My son took little notice of symbolic details, he simply followed the story and was focussed on getting the music right. Trees were not mentioned at all when we discussed the weekend afterwards. But he is having to have his garden ripped out and rebuilt as it has become unsafe for both feet and wheelchair.
The cost of making the garden safe and durable is prohibitive, so all our thoughts are on creating the hard-landscape. Plants…in which my son has absolutely no interest except to look at them… will have to be salvaged from the existing garden, so our now-daily trips to the various local garden centres have all been about aggregates and slabs. Knowing me to be a plant-addict with a very empty garden, he even banned me from looking at anything green and growing… until something caught his eye.
Instructing me to push him through all the plants to this one bit of foliage, he promptly fell in love. It was an acer, a Japanese maple, of a variety named Inabe Shidare, which was close enough to Shiduri for me to take notice straight away.
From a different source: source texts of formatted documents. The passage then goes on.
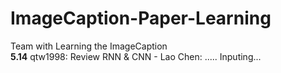 # ImageCaption-Paper-Learning
Team with Learning the ImageCaption</br>
**5.14** qtw1998: Review RNN & CNN - Lao Chen: ..... Inputing...

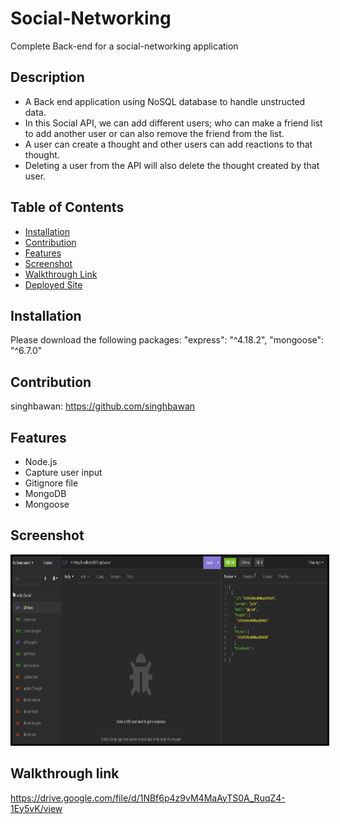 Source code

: # Social-Networking

Complete Back-end for a social-networking application

## Description
* A Back end application using NoSQL database to handle unstructed data.
* In this Social API, we can add different users; who can make a friend list to add another user or can also remove the friend from the list. 
* A user can create a thought and other users can add reactions to that thought. 
* Deleting a user from the API will also delete the thought created by that user.

## Table of Contents
* [Installation](#installation)
* [Contribution](#contribution)
* [Features](#features)
* [Screenshot](#screenshot)
* [Walkthrough Link](#walkthrough-link)
* [Deployed Site](#deployed-site)

## Installation
Please download the following packages:
"express": "^4.18.2",
"mongoose": "^6.7.0"


## Contribution

singhbawan: https://github.com/singhbawan


## Features
* Node.js
* Capture user input
* Gitignore file
* MongoDB
* Mongoose

## Screenshot
<img src = './images/capture.png' alt = 'image' width = '700' height = '300' style = 'border:3px solid black'>


## Walkthrough link
 https://drive.google.com/file/d/1NBf6p4z9vM4MaAyTS0A_RuqZ4-1Ey5vK/view

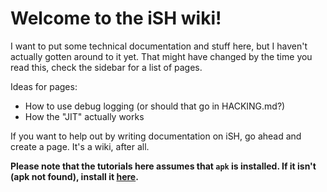 # Welcome to the iSH wiki!

I want to put some technical documentation and stuff here, but I haven't actually gotten around to it yet. That might have changed by the time you read this, check the sidebar for a list of pages.

Ideas for pages:

* How to use debug logging (or should that go in HACKING.md?)
* How the "JIT" actually works

If you want to help out by writing documentation on iSH, go ahead and create a page. It's a wiki, after all.

**Please note that the tutorials here assumes that `apk` is installed. If it isn't (apk not found), install it [here](https://github.com/ish-app/ish/wiki/Installing-apk-on-the-App-Store-Version).** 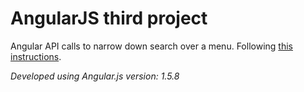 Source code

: # AngularJS third project

Angular API calls to narrow down search over a menu. Following [this instructions](https://github.com/jhu-ep-coursera/fullstack-course5/blob/master/assignments/assignment3/Assignment-3.md).

_Developed using Angular.js version: 1.5.8_
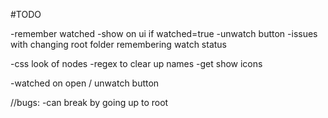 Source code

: #TODO

-remember watched
  -show on ui if watched=true
  -unwatch button
  -issues with changing root folder remembering watch status

-css look of nodes
-regex to clear up names
-get show icons

-watched on open / unwatch button

//bugs:
-can break by going up to root
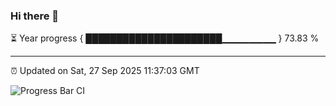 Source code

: ### Hi there 👋

⏳ Year progress { ██████████████████████▁▁▁▁▁▁▁▁ } 73.83 %

---

⏰ Updated on Sat, 27 Sep 2025 11:37:03 GMT

![Progress Bar CI](https://github.com/IshwaranRudhara/GIT-ACTION/workflows/Progress%20Bar%20CI/badge.svg)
Its red leaves echoed the colours of the temple; it was glorious…and would cost a ‘mere’ six hundred pounds.
Reluctantly leaving the tree behind, we ended up looking at every acer that we could find, in every garden centre and online, from the tiniest bonsai to young saplings. Being slow-growing trees, a sapling would take a very long time to reach the maturity of the huge, potted tree with which he had fallen in love, but gardening and patience go hand in hand.
As this was the first time he had ever evinced any interest in plants, let alone an all-consuming passion, I really wanted to be able to find something. And, on one rain-battered trip to the last garden centre in the area, I spotted a distant patch of red.
A young Inabe Shidare, its slender stem standing six feet tall and beautifully twisted into a spiralling column, wept deep red leaves at the back of a display. A bit of rummaging and I found a price tag… an affordable fraction of the expected price… and it was soon on its way home.
That would have been odd enough, but by next day, my son had not only researched everything about caring for the tree, decided where it would be planted when the garden is done and purchased specific acer food, he was also talking about it as a living being, not ‘just’ a tree. He checked on its well-being continually and even launched himself across the room… bearing in mind he cannot walk unaided… when he heard something outside that made him worry for the tree’s safety.
His passion for this tree spilled over and he began taking notice of the other trees around his garden, which, until now, have been no more than a green backdrop… and from there, the needs of Nature and his own response to them have begun to change the way he sees the world around him, in a quite dramatic fashion.
In the grand scheme, it may seem a small thing perhaps, but something has completely changed one man’s awareness of the natural world and its creatures, opening his mind to a new way of looking at Nature with conscious love and respect.
We cannot know where the motivation came from, what level of mind and heart were awakened to the life of trees, nor where that awakening was born, but it does seem a little ‘coincidental’. And, were the experiences of the weekend to achieve no more than that, I think we could say it had served a useful purpose.